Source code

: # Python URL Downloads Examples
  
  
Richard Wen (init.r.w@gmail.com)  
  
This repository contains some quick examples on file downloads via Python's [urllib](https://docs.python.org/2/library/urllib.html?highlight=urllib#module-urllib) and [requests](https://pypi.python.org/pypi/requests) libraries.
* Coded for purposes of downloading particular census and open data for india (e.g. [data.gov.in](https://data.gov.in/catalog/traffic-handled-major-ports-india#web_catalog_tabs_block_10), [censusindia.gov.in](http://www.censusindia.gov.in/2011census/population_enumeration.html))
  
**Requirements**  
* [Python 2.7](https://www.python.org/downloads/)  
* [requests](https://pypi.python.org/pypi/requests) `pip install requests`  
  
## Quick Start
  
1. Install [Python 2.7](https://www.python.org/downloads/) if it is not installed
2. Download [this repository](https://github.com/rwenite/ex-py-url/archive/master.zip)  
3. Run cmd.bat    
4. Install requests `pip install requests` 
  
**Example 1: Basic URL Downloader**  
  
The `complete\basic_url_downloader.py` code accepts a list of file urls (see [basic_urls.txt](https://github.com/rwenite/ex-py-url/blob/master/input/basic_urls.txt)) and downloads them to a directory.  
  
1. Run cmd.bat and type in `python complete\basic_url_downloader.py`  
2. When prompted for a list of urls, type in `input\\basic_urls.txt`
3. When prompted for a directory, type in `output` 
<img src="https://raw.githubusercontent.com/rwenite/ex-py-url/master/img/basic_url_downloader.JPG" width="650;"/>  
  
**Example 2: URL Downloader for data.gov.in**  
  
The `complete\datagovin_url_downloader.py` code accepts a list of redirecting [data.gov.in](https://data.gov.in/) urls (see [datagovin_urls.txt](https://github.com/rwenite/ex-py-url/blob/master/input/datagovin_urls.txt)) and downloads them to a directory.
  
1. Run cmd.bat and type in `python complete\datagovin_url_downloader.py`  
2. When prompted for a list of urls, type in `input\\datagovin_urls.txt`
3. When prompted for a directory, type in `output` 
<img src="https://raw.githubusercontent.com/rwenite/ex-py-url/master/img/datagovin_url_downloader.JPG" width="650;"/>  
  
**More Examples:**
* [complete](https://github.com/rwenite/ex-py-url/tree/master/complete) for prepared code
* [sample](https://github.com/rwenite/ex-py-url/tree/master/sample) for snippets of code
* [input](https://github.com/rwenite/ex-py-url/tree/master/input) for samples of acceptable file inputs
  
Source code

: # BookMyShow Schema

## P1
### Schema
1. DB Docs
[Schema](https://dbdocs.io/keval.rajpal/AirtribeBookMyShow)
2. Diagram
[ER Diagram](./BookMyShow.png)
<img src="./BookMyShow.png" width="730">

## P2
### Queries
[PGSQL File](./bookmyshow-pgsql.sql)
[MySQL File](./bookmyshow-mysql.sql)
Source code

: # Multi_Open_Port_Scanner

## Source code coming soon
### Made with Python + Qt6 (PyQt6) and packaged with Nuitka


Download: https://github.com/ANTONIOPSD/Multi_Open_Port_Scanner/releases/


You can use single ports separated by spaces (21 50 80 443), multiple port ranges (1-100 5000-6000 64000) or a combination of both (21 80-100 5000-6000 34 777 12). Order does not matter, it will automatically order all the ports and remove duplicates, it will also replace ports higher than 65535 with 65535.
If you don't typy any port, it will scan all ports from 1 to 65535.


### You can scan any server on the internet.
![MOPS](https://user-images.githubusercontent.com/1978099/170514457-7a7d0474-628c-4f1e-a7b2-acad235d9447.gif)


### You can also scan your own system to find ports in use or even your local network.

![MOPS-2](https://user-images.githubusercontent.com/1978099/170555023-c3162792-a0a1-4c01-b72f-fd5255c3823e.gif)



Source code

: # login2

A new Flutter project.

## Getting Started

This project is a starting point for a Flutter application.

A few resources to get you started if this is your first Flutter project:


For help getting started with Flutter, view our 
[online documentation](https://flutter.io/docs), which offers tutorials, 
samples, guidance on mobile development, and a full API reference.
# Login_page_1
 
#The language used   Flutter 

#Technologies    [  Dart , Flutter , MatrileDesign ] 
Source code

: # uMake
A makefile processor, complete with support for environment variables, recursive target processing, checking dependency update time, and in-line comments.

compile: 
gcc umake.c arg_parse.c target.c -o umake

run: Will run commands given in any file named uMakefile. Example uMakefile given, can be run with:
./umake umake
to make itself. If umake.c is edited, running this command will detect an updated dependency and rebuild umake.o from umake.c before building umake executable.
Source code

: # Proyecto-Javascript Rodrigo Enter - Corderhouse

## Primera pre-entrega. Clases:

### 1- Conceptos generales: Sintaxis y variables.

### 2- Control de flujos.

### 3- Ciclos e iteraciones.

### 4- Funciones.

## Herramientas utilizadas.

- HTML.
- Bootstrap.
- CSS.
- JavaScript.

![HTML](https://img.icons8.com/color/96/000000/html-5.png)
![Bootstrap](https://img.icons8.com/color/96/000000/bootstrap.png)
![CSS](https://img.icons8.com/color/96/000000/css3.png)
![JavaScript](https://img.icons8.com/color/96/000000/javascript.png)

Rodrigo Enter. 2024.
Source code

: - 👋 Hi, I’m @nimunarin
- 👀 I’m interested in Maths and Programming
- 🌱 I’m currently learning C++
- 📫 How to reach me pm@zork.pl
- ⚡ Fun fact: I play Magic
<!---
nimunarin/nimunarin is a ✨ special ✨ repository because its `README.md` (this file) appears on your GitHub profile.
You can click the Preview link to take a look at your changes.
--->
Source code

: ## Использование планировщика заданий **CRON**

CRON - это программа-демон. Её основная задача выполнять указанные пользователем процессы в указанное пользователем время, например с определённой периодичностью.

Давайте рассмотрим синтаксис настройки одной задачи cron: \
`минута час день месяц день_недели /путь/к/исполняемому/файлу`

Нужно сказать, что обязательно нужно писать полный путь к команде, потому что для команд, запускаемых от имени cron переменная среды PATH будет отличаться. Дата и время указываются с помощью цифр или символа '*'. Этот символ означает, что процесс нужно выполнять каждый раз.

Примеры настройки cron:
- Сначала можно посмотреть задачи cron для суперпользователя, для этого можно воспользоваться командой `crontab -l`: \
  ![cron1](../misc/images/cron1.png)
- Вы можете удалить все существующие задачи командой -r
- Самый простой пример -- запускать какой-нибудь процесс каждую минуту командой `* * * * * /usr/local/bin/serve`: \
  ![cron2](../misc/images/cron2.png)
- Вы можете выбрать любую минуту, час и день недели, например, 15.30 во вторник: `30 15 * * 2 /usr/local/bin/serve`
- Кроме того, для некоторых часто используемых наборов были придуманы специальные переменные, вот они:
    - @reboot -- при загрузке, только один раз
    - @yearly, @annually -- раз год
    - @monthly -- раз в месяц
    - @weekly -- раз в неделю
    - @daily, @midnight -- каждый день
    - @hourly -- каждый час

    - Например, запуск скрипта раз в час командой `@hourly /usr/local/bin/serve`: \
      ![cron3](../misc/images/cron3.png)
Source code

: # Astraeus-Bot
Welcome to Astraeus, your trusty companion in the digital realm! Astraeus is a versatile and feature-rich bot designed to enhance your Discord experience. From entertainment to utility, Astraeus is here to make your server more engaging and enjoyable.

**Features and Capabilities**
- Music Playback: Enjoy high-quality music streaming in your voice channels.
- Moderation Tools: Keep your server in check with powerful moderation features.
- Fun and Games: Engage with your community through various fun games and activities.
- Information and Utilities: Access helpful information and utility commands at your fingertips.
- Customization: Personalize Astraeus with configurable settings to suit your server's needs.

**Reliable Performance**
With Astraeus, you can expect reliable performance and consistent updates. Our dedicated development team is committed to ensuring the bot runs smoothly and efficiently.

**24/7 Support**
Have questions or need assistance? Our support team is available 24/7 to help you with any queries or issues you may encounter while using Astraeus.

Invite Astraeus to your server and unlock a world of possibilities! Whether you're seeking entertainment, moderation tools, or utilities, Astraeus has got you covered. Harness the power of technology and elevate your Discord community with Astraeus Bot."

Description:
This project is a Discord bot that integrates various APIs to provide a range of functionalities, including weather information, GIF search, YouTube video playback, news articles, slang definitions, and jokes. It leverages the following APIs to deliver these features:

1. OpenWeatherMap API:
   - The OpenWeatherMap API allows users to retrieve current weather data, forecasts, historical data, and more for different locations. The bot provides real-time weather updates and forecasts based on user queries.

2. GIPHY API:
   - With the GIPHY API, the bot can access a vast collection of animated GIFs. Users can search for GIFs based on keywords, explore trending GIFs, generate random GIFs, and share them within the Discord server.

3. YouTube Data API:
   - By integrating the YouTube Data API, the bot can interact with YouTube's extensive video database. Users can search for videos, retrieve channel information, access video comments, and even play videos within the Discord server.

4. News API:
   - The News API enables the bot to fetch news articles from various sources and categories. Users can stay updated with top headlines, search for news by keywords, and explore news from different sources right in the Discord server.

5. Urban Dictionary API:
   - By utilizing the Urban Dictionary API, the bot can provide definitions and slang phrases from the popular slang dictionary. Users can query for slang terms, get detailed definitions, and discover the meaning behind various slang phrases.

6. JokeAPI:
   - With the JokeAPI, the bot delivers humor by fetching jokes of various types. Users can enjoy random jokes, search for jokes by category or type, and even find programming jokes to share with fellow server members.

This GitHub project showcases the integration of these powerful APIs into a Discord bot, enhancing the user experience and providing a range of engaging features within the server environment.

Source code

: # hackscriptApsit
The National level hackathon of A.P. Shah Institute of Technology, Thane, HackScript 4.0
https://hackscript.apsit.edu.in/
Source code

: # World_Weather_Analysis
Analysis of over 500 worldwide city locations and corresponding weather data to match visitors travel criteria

________________

Task to carry out — If a line in the entries holds the word "Schema", count it. Report the total only.

Your solution — 3